Beijing's Post-Olympic Blues

By Zhang Xiangdong
Published: 2008-10-15
From Nation page 15 issue 389 October 13 2008
Translated by Zuo Maohong
Original article:

Amidst aspirations that Beijing would become an international center after the Olympics, the capital's economy hit a seven-year low after hosting the Games.

As athletes went toe to toe in August, Beijing's industry value-added was down by 9.1%, and its infrastructure and public utilities sector, including iron and steel, petro-chemical and cement industries, lost tens of billions yuan, said an official from the Beijing Municipal Bureau of Industrial Development (BMBID).

Market observers projected that an economic slip was inevitable in the short term, and that Beijing's gross domestic product (GDP) growth rate this year might drop by two to three percentage points.

As the post-Olympic drag and global financial woes cast a long shadow over China's years of impressive double-digit growth, the EO learned that a 500-billion-yuan economic stimulus package proposal had been submitted to the Beijing municipal government for consideration.

The Cost of the Olympics
"Beijing has made considerable sacrifices in economic growth to ensure a successful Olympics," said the BMBID's Liao Guoping, who heads a division promoting infrastructure and public utilities.

According to Liao, of the 28 cement factories in Beijing, 27 were shut down during the Olympics. The only one left open was Beijing Cement Factory, which survived because it was also the city's biggest solid waste treatment company.

However, it was also asked to stop one of its production lines the day before the Games' opening ceremony to ensure good air quality.

Nearly all factories reduced production during the Games, said Liao, who also said that Shougang Group, the state's leading iron and steel producer, had already cut its production by four million tons before the Olympics. In addition, two chemical plants on the outskirts of Beijing halted production by late-July.

Statistics from the BMBID showed that in August, industrial value-added for the chemical manufacturing sector dropped by 25.3%; for the iron and steel industry was down by 51.7%; and for the cement and construction matarial sector was down by 45.3%.

Moreover, by the end of August, this year's investment in industrial fixed assets in Beijing was less than half of the same period last year.

"After all, the Olympics was a rare event in a hundred year, and it was a great opportunity. It's worthwhile to sacrifice some short-term interests," said Liao.

According to Chen Jian, executive chairman of the Beijing Olympic Economy Research Association (BOERA), such sacrifice was not just confined to Beijing. He believed the Games had heavily impacted neighboring economies including provinces like Hebei and Shandong.

Part of the industrial losses Beijing had experienced would not be revitalized. As planned, the city's future industrial development focus would shift to four industries - information, machinery equipment manufacturing, automobile, and biological and pharmaceutical production.

According to the State Council's blueprint, Beijing should give priority to high-end technological industries while maintaining moderate development in the manufacturing sector.

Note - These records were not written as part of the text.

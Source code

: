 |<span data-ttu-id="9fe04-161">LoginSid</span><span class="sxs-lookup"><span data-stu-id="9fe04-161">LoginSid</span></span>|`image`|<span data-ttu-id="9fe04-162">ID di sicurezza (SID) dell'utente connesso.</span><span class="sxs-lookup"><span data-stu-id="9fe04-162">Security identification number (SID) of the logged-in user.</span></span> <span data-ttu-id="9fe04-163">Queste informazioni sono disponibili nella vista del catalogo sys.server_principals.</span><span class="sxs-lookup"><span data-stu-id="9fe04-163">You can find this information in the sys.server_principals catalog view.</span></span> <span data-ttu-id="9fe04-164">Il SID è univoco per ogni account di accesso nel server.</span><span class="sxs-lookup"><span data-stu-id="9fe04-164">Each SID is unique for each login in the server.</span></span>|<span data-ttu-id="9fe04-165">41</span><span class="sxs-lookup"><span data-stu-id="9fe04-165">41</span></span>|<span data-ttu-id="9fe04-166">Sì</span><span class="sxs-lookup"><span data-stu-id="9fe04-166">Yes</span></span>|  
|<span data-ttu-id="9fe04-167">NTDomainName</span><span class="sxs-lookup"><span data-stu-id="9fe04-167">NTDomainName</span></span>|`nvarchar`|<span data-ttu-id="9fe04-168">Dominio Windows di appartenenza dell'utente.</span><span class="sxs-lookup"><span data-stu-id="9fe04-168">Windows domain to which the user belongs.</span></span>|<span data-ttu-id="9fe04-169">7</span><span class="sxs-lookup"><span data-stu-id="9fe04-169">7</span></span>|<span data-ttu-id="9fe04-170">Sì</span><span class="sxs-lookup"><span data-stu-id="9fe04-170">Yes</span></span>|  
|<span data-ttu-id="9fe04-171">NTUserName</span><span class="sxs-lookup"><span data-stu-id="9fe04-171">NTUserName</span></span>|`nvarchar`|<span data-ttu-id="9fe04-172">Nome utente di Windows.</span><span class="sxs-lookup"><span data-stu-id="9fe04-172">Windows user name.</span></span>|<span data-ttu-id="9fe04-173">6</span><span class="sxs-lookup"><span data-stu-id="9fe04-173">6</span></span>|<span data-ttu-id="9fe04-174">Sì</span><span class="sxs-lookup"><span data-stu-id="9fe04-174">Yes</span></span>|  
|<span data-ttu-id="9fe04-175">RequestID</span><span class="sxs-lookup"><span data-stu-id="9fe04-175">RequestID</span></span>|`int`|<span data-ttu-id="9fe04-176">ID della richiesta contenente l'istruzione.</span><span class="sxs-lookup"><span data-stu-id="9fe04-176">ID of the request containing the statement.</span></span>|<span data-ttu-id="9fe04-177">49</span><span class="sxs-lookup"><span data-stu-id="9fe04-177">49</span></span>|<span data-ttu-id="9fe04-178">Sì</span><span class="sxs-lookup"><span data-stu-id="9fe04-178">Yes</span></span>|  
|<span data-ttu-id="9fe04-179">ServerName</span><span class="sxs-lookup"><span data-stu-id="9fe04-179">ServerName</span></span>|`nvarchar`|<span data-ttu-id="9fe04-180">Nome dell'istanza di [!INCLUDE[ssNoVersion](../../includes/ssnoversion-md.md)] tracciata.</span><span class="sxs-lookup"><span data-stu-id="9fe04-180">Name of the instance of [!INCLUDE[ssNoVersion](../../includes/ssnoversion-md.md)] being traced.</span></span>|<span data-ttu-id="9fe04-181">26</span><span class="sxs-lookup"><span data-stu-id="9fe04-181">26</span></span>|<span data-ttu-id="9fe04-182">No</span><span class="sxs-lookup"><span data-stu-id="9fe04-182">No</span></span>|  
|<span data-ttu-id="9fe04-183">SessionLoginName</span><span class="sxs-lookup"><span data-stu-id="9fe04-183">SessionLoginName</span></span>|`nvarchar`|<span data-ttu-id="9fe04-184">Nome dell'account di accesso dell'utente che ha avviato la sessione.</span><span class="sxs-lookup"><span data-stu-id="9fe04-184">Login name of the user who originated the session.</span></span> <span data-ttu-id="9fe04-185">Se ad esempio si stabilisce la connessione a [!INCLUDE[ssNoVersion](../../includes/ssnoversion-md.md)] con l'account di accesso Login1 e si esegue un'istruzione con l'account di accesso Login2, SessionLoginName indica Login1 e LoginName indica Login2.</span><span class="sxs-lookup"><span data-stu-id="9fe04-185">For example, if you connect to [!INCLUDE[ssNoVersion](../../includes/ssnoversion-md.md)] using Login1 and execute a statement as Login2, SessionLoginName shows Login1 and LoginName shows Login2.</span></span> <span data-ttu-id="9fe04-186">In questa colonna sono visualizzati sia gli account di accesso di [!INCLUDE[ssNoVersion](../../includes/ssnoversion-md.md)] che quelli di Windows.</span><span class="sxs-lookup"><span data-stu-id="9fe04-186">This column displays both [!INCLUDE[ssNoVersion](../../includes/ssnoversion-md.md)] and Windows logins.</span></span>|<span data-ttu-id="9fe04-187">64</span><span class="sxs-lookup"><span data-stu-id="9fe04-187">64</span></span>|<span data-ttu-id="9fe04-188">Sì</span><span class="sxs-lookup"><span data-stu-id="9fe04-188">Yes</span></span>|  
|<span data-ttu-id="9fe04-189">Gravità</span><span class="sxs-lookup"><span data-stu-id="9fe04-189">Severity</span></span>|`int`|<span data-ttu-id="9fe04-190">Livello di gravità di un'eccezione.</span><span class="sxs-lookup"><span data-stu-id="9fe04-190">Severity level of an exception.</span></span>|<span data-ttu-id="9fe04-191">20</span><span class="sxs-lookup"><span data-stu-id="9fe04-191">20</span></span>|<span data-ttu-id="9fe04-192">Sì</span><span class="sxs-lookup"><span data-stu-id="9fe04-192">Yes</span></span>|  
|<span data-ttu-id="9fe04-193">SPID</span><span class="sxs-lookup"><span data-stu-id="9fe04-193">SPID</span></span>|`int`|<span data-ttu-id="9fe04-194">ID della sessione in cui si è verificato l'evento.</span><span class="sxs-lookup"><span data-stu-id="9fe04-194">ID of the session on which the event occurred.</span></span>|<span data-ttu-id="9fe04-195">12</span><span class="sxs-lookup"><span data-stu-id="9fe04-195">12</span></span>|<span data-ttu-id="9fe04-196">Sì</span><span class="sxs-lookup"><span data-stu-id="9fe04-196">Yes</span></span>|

In other words, traditional industries would gradually phase out from the capital, and the Olympic period was a starting point for such transition.

Stimulating the Economy
According to research by the Beijing Statistics Bureau, the city had made direct investment of 134.858 bilion yuan in the Olympics, mainly in seven types of industries including electricity, water heating, transportation, information delivery, tourism, accommodation, and food and beverage services.

Now with the Games concluded, investment was unwinding. In the first eight months of this year, Beijing's investment growth in fixed assets was down by 1.2% compared to the same period last year, while that in infrastructure stumbled by 25.8%.

A slower yearly investment and a weaker economy would be inevitable, said Chen Jian.

Through hailed as a successful Olympics, Beijing hoped to transform itself into a metropolis comparable to the likes of New York and Tokyo.

However, the currently unfolding global economic woes have added uncertainty to such post-Olympics goals.

Previously, the Beijing municipal government had entrusted the State Information Center (SIC) to draft an economic stimulus plan to ensure economic growth in the coming two years, which the SIC defined as a declining period of the global economic cycle.

The SIC's proposed formula, which involved about 500 billion yuan, would cover investment in the reconstruction of the city's southern region, the development of three satellite suburbs - Yizhuang, Tongzhou and Shunyi, and the expansion of subway and rail transports. It would also provide support to high-end industries and real estate development.

"Such a package would stimulate the economy and extend the positive effects of the Olympics," said a source at the SIC.

The EO learned that the Beijing municipal government, upon receiving the proposal, had held several meetings between late September and early October to ensure stable fixed assets investment.

Since the beginning of the year, Beijing had approved 28 major projects with a total investment volume of 30 billion yuan. These projects were required to be launched as soon as possible after the Olympics.